An annular secondary fuel and air mixing duct 80 is provided for each of the tubular combustion chambers 28. Each secondary fuel and air mixing duct 80 is arranged circumferentially around the primary combustion zone 36 of the corresponding tubular combustion chamber 28. Each of the secondary fuel and air mixing ducts 80 is defined between a second annular wall 82 and a third annular wall 84. The second annular wall 82 defines the inner extremity of the secondary fuel and air mixing duct 80 and the third annular wall 84 defines the outer extremity of the secondary fuel and air mixing duct 80. The axially upstream end 86 of the second annular wall 82 is secured to a side plate of the first radial flow swirler 60. The axially upstream ends of the second and third annular walls 82 and 84 are substantially in the same plane perpendicular to the axis of the tubular combustion chamber 28. The secondary fuel and air mixing duct 80 has a secondary air intake 88 defined radially between the upstream end of the second annular wall 82 and the upstream end of the third annular wall 84.
At the downstream end of the secondary fuel and air mixing duct 80, the second and third annular walls 82 and 84 respectively are secured to the second frustoconical portion 50 and the second frustoconical portion 50 is provided with a plurality of apertures 90. The apertures 90 are arranged to direct the fuel and air mixture into the secondary combustion zone 40 in a downstream direction towards the axis of the tubular combustion chamber 28. The apertures 90 may be circular or slots and are of equal flow area.
The secondary fuel and air mixing duct 80 reduces in cross-sectional area from the intake 88 at its upstream end to the apertures 90 at its downstream end.
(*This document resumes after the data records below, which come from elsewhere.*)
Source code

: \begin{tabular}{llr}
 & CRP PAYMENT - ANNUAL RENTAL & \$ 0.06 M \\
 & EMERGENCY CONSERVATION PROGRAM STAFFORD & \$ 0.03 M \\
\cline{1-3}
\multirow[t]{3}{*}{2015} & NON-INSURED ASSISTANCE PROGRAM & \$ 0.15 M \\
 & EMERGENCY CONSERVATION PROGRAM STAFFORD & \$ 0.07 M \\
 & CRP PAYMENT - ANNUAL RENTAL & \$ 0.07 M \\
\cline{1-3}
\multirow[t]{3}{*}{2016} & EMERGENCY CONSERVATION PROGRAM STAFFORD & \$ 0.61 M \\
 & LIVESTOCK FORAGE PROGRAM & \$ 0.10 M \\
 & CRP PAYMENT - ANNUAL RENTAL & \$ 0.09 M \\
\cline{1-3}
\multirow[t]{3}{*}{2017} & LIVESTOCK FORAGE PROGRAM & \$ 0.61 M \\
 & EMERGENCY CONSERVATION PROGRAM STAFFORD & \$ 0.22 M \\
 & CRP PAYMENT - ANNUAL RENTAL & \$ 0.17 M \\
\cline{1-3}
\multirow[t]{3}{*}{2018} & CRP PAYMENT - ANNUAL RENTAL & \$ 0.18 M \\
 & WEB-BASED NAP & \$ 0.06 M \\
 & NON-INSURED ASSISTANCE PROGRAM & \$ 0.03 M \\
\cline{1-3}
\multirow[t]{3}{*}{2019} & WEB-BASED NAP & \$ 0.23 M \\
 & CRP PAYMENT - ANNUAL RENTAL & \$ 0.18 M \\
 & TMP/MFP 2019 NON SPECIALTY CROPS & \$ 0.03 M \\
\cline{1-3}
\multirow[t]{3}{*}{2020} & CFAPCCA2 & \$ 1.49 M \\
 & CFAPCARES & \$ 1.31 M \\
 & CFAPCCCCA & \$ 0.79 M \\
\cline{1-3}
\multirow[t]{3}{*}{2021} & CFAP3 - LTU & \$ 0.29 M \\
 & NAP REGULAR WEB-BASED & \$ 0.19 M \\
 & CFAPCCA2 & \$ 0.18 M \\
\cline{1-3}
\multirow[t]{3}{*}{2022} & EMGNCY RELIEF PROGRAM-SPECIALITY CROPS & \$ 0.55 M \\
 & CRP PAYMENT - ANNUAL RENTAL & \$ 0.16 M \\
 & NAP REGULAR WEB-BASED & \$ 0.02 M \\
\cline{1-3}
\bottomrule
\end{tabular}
The shape of the secondary fuel and air mixing duct 80 produces an accelerating flow through the duct 80 without any regions where recirculating flows may occur.
An annular tertiary fuel and air mixing duct 92 is provided for each of the tubular combustion chambers 28. Each tertiary fuel and air mixing duct 92 is arranged circumferentially around the secondary combustion zone 40 of the corresponding tubular combustion chamber 28. Each of the tertiary fuel and air mixing ducts 92 is defined between a fourth annular wall 94 and a fifth annular wall 96. The fourth annular wall 94 defines the inner extremity of the tertiary fuel and air mixing duct 92 and the fifth annular wall 96 defines the outer extremity of the tertiary fuel and air mixing duct 92. The axially upstream ends of the fourth and fifth annular walls 94 and 96 are substantially in the same plane perpendicular to the axis of the tubular combustion chamber 28. The tertiary fuel and air mixing duct 92 has a tertiary air intake 98 defined radially between the upstream end of the fourth annular wall 94 and the upstream end of the fifth annular wall 96.
At the downstream end of the tertiary fuel and air mixing duct 92, the fourth and fifth annular walls 94 and 96 respectively are secured to the fourth frustoconical portion 56 and the fourth frustoconical portion 56 is provided with a plurality of apertures 100. The apertures 100 are arranged to direct the fuel and air mixture into the tertiary combustion zone 44 in a downstream direction towards the axis of the tubular combustion chamber 28. The apertures 100 may be circular or slots and are of equal flow area.
The tertiary fuel and air mixing duct 92 reduces in cross-sectional area from the intake 98 at its upstream end to the apertures 100 at its downstream end. The shape of the tertiary fuel and air mixing duct 92 produces an accelerating flow through the duct 92 without any regions where recirculating flows may occur.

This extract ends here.